21 giugno 2010

Ma nel giudizio sull'opera d'arte è compresa la dimensione morale

Il direttore di «Studi Cattolici»
di cesare Cavalleri
Il libero parere di un critico, in ogni caso, non si diluisce nella responsabilità della testata
«L'Osservatore Romano» pubblica un severo giudizio sul Nobel José Saramago, e le agenzie giornalistiche entrano in fibrillazione. Prima considerazione: l'articolo in questione è di Claudio Toscani, eccellente e informatissimo critico letterario, ma le agenzie lo attribuiscono in toto all'«Osservatore Romano», come se fosse un editoriale del direttore. Si vorrà rispettare il libero pensiero di uno scrittore senza diluirne la responsabilità nella testata per cui scrive? Come ogni giornale, anche «L'Osservatore» accoglie una pluralità di firme. L'articolo di Toscani ha fatto scalpore per la presa di distanza morale dall'opera dell'autore portoghese, a cadavere caldo. Ben venga l'infrazione alla consuetudine del buonismo necrologico: di uno scrittore bisogna sempre parlare da vivo, perché se ne giudicano i libri, non la persona.
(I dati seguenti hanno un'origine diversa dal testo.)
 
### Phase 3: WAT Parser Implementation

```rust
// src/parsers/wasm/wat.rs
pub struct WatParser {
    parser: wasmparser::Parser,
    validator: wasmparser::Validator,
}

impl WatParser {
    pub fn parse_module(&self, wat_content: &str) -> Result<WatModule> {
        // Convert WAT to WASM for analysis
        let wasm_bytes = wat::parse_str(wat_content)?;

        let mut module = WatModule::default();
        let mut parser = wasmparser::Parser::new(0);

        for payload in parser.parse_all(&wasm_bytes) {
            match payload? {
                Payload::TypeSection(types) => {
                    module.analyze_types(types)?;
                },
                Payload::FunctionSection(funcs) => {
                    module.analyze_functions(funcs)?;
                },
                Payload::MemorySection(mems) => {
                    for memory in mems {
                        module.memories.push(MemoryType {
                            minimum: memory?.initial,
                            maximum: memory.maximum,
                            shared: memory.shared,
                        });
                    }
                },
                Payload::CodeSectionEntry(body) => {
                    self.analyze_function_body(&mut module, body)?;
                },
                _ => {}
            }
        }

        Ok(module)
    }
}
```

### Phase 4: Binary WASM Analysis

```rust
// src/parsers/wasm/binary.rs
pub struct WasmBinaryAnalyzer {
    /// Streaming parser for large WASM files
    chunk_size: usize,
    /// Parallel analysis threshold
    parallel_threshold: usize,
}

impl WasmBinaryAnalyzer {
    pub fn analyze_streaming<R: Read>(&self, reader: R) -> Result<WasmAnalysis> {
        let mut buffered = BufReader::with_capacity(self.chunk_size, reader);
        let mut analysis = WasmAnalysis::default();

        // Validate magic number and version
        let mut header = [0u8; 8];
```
Non manca chi si scandalizza perché un giudizio letterario come quello di Toscani prende in considerazione la dimensione morale. Ma la moralità è inclusa nel giudizio estetico. Mettiamola sul filosofico: i trascendentali dell'essere sono le diverse angolazioni secondo cui l'essere viene considerato. I trascendentali classici sono l'uno, il vero, il bene: il bello è il trascendentale «coagulante», cioè che tiene insieme unità, verità, bontà. Pertanto, il giudizio estetico non può prescindere dalla verità e dalla bontà (dimensione morale) dell' oggetto, soprattutto nel caso dell'arte. Ecco perché mettono a disagio certe opere antisemite di Céline, anche se «scritte bene»; ecco perché la carenza di verità in certa pittura del realismo socialista suscita impazienza. Sull'unità dell'opera d'arte ci si trova facilmente d'accordo, eccetto che a proposito del decostruttivismo di certa avanguardia.